Should the pandemic limit young people’s option to five GCSEs?

  According to the Sunday Times, the government   released a set of guidelines about the 2021 GCSE examinations on 2nd July. They are recommending that, in exceptional circumstances, pupils may be allowed to take as few as five GCSEs. This is in recognition of the lost time as a result of the lockdown and school closure following the COVID-19 pandemic. Alan Smithers – a renowned professor of education at the University of Buckingham, suggested that up to 40% of pupils in state schools may be asked to take the option of a vastly limited number of GCSEs. It is alarming to contemplate the notion of one fifth of young people being forced towards a limited curriculum path, not to even begin to speak of twice that number – 40%.

Yes, a good pass in English and Maths, and perhaps the science subjects, ought to be the very basic minimum expected from young people at GCSE. However, narrowing their options and ignoring art subjects, humanities, music and perhaps design and technology is, in my view, a decision that will have a detrimental effect on these young people’s lives in the future. According to Barnaby Lenon – the chairman of the Independent Schools Council, private schools have no plans to narrow the curriculum and compel teenagers to take fewer GCSEs than the nine or ten they usually take. He argues that taking fewer GCSE will narrow the options that are available at A-level. His views are echoed by the head of OFSTED, Amanda Spielman, who warned against narrowing the curriculum. I agree with her statement that “now more than ever pupils need  a comprehensive education.”

I am of the view that the suggestion of reducing the numbers of GCSEs that students in the state sector are taking is another example of dumbing down – a race to the bottom. I think we are patronising young people and saying that they are not capable of coping with the rigour and the academic demand. The reason given is that they have had less support than usual, as a result of the lockdown. The fact is, however, that the vast majority pupils did receive some sort of teaching during the four months or so of lockdown. I am of the view that there is sufficient time to prepare teenagers for GCSE so that at least 85%  to 90% of them take the same number   they would have taken  had there been no disruption due to the pandemic.

It has been widely reported that there is a distinct possibility of an economic slow-down – a severe recession as a consequence of the pandemic. Historically, we know    that there is usually more graduates applying for teaching jobs in a recession.  This means that the quality of teaching can be raised, as there will be more higher calibre candidates who can be trained as teachers. This presents an opportunity to take advantage of the potential increased supply of candidates available to teach and train them to deliver high quality education. For any degree of success to be realised in this endeavour, there has to be a distinct change in mindset and culture. A can-do attitude on the part of teachers, supported by the government, will go a long way.

During the lockdown, young people got bored of studying at home and a huge proportion of them spent a vast amount of time on their electronic devices, at the expense of their school work. It is highly likely that online learning will almost certainly be part of the mix. No one, including the government, can say with absolute confidence that schools will return to full time classroom teaching in September. Not even a government decree will be sufficient to increase confidence and persuade worried parents to send their children to school in an environment in which the deadly COVID-19 lingers around.
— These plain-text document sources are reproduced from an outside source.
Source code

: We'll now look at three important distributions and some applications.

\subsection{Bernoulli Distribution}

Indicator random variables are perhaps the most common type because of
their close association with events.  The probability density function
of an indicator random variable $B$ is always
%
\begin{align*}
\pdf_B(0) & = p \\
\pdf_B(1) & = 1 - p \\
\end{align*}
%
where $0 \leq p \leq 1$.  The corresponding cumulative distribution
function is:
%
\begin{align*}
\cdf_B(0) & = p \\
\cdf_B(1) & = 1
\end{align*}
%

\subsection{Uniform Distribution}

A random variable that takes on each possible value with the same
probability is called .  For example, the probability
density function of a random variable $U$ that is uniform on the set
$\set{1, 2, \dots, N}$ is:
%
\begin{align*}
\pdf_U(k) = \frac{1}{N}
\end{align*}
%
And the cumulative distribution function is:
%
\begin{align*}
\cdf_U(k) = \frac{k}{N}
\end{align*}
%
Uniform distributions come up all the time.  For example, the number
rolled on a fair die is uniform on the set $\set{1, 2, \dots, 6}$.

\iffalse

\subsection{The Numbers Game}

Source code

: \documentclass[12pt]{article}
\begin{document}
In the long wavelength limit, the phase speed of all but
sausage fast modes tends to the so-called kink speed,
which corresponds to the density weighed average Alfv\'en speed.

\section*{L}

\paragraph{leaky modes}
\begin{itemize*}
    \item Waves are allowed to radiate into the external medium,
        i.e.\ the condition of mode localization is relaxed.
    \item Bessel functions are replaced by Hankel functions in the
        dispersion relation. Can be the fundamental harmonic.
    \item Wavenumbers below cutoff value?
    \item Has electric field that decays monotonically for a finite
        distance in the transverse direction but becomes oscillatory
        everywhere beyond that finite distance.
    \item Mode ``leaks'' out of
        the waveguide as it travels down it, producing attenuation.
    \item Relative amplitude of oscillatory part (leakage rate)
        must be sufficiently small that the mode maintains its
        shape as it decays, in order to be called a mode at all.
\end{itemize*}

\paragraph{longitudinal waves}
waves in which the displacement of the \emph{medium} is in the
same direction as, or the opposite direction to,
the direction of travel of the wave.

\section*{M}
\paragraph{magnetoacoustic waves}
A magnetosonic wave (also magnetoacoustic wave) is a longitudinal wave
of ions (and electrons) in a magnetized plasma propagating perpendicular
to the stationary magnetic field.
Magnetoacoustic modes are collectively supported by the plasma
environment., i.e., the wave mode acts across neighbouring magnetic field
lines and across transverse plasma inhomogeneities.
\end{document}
Where there’s a will, there’s a way

It was reported that less than two-thirds of state school children actually did  the work that the teachers set for them during the lockdown. There has to be a real shift in mentality, and also more teachers must be encouraged, and compelled if need be, to embrace online teaching.  They should be supported to develop the expertise and competence to deliver a high quality of teaching that is effective in helping to raise standards. Most parents are willing to provide the support necessary for their children to succeed; however, there are situations in which the government needs to support parents and schools in providing the resources needed. I must say that, although I have serious issues with the way the government has handled education, in particular during the pandemic, I think the most important ingredient that will be a game changer is the willingness on the part of teachers and their unions to set aside politics and show a genuine willingness to adopt an open-minded approach. Very many teachers have shown a tremendous amount of courage, and they have worked really hard to support their pupils during the pandemic – but not all. We just need more of them to do so. Yes, more money is required, but more “will” is crucial.

Let’s raise expectations, be more ambitious for our teenagers…
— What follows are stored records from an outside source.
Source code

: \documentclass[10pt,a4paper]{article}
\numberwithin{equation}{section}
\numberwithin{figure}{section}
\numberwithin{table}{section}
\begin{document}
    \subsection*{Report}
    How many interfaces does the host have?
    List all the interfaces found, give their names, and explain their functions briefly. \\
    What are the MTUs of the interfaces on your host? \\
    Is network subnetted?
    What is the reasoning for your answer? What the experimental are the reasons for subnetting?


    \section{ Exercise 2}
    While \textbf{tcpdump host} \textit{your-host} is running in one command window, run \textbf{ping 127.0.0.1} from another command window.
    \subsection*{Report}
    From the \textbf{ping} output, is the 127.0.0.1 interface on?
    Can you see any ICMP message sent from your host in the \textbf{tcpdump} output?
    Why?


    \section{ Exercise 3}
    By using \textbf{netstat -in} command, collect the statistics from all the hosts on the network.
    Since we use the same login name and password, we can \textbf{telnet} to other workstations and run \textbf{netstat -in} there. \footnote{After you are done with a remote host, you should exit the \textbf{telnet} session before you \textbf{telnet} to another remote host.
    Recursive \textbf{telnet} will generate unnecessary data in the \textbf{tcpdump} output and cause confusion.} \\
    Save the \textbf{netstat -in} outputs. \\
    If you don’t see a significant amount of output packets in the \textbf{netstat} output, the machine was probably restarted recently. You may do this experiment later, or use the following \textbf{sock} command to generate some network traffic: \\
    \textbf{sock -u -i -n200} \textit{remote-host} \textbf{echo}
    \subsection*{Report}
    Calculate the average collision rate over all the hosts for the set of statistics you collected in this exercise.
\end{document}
The vast majority of GCSEs students should take at least eight GCSEs, and the EBacc can be used as a guideline in the choice of GCSEs in 2021. The EBacc requires each young person to take English, Maths, two science subjects, either Geography or History and a foreign language. This should not be the maximum, but the minimum for the vast majority. There is an argument for a small number of students to take about five or six GCSEs, but this should be limited to a small percentage. It must be recognised that, before the pandemic, every year, several thousands of young people from both private and state schools took only about five or six GCSEs. This judgement is based on teachers’ perception of what they can realistically cope with, which is largely correct, but not always. Let’s raise expectations, be more ambitious; let’s put a halt to the race to the bottom. It is not going to be easy, but where there’s a will, there’s a way and so much more can be achieved.